Lets take it for a spin, this code is now possible.

%TransactionFeedItem{amount: Decimal.new(100) }
|> TransactionFeedItem.changeset(%{data: %{type: :interest, earn_date: DateTime.utc_now()})
|> Repo.insert()

In this example the PolymorphicType will be called to cast the params. It looks it up based on the type field and finds that the InterestEarnedTransaction type handles the interest type. It then delegates to that type. If all is well in the cast it will attempt to insert it into the database.

We don’t just get this niceness when inserting into the database. Since it all works with Ecto types we can also query the database and have our type transformed.
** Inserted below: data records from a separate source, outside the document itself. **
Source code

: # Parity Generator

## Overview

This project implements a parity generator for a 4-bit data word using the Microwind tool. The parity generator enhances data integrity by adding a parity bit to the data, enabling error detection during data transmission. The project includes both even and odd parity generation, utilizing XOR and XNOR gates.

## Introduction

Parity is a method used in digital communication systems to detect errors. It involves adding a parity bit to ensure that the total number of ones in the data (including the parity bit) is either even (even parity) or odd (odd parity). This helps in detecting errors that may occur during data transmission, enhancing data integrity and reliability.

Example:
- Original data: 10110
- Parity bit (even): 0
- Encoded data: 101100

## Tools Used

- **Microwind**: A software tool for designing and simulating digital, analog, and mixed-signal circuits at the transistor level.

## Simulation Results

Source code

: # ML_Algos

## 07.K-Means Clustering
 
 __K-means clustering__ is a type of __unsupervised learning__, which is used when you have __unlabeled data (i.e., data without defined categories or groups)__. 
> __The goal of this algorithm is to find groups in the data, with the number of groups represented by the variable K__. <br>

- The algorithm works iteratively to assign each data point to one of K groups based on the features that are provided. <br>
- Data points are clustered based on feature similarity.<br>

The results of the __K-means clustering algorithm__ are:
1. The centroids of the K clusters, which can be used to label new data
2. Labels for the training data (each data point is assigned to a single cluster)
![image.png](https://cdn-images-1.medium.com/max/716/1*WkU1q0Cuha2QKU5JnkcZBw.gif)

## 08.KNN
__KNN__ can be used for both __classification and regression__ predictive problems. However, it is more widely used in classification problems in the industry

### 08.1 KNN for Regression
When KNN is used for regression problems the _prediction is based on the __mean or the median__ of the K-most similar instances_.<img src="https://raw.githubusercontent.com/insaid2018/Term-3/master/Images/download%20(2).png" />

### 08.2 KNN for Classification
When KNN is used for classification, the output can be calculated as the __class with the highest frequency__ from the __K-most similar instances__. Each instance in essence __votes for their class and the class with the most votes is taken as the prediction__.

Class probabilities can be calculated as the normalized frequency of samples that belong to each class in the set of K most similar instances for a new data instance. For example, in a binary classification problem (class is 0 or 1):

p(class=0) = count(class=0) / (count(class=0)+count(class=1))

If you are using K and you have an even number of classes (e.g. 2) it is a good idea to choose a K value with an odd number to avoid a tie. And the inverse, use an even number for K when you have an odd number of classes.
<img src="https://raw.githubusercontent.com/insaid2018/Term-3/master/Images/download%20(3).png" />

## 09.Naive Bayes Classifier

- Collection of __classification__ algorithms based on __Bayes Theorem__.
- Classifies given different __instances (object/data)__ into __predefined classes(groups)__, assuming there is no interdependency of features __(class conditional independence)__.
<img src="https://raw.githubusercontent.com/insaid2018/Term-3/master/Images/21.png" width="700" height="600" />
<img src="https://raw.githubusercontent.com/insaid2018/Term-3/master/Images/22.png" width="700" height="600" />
iex> Repo.all(TransactionFeedItem)
[
  %TransactionFeedItem{
    mount: Decimal.new(100),
    data: %InterestEarnedTransaction{
      type: :interest,
      earn_date: %DateTime{}
  }

Elixir you never cease to amaze me!

Did we make it? #

Lets loop back on the original goals we had set for ourselves to see how we measure up.

  • SQL is our datastore
  • Querying the transaction feed is performant and scalable
    • We only have to query one table rather than doing joins
    • We do need to make sure we have a good pagination strategy in place for this though
  • Each transaction line item has its own enforceable schema
  • New activity items can be added to the feed without needing changes to the database
    • Implement new custom Ecto.Type
    • Implement the callbacks
    • Add type as option to the PolymorphicType
  • Use the Ecto patterns we already know and love
  • In Elixir

Trade offs #

Do you even SQL? #

In my implementation I am clearly trying to bend SQL to work similar to how document databases naturally model things. When people say that document databases are schemaless they don’t mean there is no schema. They mean that the schema is not enforced compile time but instead at runtime. In my example I am clearly trying to bypass SQL schemas and push the responsibility to the runtime. If you are in a position to just use a document database for this problem you will shed a lot of complexity.

Performance #

We are also moving some computation of parsing these schemas into our Elixir code. I personally think its worthwhile to take pressure of your database wherever possible, but your situation might be different.

Share-ability #

If the database is being shared and moved to other sources there is a shape mismatch between our database and our in memory structures.

Querying #

When you receive back a record from the database it will be perfectly parsed into your types, but when building queries that filter on these custom fields you will need to do json queries since the native type in the database are jsonb columns.